## Task
Since only part of the material below is wanted, output exactly the lines from the one with "## Takesways" up to and including the one with "Fork to add".

## Entries supplied
#####

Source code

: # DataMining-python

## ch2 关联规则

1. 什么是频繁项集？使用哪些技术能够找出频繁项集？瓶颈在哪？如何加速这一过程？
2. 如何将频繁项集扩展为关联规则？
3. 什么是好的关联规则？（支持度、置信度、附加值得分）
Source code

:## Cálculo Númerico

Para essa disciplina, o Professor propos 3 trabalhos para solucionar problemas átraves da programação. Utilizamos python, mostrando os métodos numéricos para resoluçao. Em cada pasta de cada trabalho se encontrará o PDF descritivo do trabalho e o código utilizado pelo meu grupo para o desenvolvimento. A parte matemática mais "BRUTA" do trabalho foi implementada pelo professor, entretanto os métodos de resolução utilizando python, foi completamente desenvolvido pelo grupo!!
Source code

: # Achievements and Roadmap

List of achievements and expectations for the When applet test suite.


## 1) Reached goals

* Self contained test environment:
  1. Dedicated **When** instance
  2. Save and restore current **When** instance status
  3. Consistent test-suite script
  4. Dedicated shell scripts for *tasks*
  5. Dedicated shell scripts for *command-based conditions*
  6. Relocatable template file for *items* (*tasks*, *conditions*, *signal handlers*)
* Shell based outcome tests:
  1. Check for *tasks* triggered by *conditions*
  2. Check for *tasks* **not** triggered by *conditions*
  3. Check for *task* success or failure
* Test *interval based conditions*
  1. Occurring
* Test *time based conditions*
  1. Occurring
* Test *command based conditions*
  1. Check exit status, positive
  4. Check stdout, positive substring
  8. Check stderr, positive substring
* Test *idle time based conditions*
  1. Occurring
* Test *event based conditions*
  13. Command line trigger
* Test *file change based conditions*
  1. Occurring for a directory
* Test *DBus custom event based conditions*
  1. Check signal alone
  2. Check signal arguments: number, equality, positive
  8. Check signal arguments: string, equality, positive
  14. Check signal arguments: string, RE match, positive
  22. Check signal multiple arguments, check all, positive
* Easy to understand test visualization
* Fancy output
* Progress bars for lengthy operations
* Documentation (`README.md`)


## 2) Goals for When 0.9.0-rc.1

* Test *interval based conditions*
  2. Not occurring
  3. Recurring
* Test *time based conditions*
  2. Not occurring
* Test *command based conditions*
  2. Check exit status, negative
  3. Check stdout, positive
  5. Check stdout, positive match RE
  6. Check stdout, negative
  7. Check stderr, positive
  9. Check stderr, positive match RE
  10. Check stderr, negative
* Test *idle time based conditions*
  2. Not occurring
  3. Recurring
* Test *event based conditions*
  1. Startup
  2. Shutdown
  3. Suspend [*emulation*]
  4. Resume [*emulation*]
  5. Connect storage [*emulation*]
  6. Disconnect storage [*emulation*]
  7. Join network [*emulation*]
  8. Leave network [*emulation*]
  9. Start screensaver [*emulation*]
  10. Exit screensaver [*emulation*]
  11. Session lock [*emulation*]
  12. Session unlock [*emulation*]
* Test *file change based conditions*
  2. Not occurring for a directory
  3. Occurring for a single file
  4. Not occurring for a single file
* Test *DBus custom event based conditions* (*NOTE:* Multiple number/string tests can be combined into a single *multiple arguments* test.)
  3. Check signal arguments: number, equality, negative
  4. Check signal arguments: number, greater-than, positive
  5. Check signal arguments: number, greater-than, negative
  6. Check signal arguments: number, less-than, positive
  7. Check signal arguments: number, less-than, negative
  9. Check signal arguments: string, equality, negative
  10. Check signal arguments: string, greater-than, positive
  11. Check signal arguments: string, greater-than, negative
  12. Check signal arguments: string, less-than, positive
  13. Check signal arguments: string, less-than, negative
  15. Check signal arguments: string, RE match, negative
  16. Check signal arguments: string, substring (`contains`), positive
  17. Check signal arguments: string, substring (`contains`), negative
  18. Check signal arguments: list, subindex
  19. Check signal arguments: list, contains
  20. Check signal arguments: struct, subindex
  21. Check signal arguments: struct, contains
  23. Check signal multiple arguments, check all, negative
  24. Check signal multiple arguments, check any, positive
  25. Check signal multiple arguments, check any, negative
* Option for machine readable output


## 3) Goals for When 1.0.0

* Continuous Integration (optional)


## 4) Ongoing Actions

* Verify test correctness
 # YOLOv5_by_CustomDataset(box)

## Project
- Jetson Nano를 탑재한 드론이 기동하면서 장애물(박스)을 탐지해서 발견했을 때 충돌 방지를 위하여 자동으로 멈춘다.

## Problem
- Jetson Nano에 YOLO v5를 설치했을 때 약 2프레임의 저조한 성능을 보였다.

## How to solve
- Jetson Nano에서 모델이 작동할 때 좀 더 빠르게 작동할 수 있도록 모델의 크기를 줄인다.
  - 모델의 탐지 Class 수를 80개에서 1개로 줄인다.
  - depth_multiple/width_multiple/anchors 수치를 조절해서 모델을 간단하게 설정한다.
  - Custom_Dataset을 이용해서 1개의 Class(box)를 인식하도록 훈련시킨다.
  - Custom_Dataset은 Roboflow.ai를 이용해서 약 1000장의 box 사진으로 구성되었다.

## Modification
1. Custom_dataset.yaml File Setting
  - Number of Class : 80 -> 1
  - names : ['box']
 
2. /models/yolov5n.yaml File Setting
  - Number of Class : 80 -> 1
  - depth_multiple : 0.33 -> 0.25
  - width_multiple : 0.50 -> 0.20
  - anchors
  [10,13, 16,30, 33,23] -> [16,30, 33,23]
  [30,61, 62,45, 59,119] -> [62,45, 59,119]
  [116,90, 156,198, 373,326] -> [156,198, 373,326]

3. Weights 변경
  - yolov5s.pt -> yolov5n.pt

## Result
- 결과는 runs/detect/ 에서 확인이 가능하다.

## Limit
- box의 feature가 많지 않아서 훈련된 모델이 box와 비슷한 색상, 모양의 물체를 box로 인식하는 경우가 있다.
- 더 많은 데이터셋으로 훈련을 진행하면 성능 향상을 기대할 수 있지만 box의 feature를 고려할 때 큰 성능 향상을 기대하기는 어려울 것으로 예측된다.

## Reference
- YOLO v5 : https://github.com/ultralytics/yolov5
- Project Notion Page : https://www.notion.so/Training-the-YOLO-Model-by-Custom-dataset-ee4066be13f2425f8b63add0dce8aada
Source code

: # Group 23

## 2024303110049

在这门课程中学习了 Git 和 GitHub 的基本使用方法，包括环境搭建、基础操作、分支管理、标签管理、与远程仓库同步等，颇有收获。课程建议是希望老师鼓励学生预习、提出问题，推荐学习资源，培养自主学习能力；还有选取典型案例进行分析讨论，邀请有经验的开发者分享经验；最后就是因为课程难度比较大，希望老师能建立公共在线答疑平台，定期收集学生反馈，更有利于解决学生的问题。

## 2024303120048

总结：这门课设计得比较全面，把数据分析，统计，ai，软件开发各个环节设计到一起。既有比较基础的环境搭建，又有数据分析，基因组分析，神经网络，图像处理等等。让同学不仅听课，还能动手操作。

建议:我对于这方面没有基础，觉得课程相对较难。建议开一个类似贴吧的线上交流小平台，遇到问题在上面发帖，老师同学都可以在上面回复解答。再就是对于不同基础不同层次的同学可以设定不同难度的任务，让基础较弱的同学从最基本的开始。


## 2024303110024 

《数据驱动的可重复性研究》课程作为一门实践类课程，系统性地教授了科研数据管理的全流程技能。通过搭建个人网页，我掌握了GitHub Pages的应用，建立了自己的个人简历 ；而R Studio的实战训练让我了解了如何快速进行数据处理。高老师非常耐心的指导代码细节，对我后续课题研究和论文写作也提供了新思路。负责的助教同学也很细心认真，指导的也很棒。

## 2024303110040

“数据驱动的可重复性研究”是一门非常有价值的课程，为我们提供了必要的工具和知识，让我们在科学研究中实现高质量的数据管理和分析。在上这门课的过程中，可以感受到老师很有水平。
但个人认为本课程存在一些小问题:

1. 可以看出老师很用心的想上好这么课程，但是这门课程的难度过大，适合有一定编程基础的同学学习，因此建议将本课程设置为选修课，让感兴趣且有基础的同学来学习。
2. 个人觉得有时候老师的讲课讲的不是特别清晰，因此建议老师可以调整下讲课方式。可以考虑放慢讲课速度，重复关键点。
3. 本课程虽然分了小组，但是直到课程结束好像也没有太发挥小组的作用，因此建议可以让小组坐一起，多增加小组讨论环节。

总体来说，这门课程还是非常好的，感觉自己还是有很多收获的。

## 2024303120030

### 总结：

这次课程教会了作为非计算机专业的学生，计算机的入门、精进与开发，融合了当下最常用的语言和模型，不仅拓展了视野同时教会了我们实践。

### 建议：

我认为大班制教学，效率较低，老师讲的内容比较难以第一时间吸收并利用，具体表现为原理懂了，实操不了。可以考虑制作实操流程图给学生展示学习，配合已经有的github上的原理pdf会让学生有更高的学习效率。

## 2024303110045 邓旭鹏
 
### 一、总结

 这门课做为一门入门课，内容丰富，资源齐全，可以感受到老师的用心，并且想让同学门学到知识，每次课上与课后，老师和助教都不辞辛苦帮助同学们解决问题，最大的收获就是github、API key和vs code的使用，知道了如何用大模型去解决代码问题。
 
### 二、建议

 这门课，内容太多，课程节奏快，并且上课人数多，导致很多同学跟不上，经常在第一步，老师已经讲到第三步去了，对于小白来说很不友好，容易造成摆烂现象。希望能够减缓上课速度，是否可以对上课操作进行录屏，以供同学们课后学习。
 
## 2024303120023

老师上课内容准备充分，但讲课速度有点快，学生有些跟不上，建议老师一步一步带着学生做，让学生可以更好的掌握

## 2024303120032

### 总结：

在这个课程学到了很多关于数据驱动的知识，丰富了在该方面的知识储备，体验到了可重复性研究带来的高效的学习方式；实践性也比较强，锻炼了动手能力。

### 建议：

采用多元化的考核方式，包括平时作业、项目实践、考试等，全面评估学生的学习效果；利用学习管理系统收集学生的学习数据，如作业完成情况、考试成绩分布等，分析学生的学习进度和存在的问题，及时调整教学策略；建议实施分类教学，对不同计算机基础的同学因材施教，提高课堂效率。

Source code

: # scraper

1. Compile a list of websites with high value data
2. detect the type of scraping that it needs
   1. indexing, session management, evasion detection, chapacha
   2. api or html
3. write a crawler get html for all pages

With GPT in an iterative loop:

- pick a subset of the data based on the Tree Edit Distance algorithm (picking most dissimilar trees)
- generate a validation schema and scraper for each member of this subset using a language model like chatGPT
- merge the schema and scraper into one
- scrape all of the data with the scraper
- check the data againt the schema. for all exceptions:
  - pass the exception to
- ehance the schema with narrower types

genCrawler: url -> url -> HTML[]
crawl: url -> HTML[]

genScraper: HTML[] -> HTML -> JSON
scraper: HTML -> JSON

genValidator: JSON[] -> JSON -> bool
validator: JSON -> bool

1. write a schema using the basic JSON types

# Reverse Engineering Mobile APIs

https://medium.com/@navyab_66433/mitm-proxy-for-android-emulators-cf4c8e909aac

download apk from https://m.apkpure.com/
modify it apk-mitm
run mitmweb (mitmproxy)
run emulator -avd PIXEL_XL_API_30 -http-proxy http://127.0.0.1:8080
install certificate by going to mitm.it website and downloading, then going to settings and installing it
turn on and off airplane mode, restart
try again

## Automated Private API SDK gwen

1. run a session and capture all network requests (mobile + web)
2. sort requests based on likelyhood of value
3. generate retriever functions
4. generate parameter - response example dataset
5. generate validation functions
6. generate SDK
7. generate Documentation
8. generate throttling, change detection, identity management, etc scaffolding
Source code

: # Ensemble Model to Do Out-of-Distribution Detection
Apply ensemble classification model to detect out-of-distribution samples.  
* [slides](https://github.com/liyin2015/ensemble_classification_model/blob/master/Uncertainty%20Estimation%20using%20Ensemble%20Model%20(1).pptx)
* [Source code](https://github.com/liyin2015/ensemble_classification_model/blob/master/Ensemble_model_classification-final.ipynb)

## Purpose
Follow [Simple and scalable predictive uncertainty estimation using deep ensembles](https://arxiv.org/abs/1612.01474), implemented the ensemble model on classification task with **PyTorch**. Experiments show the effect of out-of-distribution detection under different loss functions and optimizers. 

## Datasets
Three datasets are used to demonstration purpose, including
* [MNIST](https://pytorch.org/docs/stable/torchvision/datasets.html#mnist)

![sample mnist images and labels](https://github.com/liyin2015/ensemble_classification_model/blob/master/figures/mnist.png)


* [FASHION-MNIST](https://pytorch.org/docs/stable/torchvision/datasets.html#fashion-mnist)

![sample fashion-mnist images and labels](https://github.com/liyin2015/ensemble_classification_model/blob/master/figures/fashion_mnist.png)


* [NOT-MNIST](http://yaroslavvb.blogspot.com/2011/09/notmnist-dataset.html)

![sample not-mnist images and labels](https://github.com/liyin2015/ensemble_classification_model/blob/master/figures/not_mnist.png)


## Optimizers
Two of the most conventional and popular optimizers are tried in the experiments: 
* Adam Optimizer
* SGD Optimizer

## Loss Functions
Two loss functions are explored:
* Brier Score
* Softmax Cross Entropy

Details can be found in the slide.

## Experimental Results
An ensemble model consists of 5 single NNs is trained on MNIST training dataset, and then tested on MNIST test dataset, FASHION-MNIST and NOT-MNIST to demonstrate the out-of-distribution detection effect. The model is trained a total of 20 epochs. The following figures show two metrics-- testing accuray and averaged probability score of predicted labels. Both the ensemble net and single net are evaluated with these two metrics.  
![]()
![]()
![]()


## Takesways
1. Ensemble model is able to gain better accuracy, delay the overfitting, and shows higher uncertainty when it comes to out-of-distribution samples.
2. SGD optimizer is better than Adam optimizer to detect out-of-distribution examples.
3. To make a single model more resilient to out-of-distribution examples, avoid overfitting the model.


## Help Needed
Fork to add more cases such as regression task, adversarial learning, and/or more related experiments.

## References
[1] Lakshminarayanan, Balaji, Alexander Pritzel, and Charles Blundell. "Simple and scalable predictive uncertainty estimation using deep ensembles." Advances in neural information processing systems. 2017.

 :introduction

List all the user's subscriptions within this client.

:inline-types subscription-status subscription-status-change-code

#####

## Exercise response
## Takesways
1. Ensemble model is able to gain better accuracy, delay the overfitting, and shows higher uncertainty when it comes to out-of-distribution samples.
2. SGD optimizer is better than Adam optimizer to detect out-of-distribution examples.
3. To make a single model more resilient to out-of-distribution examples, avoid overfitting the model.


## Help Needed
Fork to add more cases such as regression task, adversarial learning, and/or more related experiments.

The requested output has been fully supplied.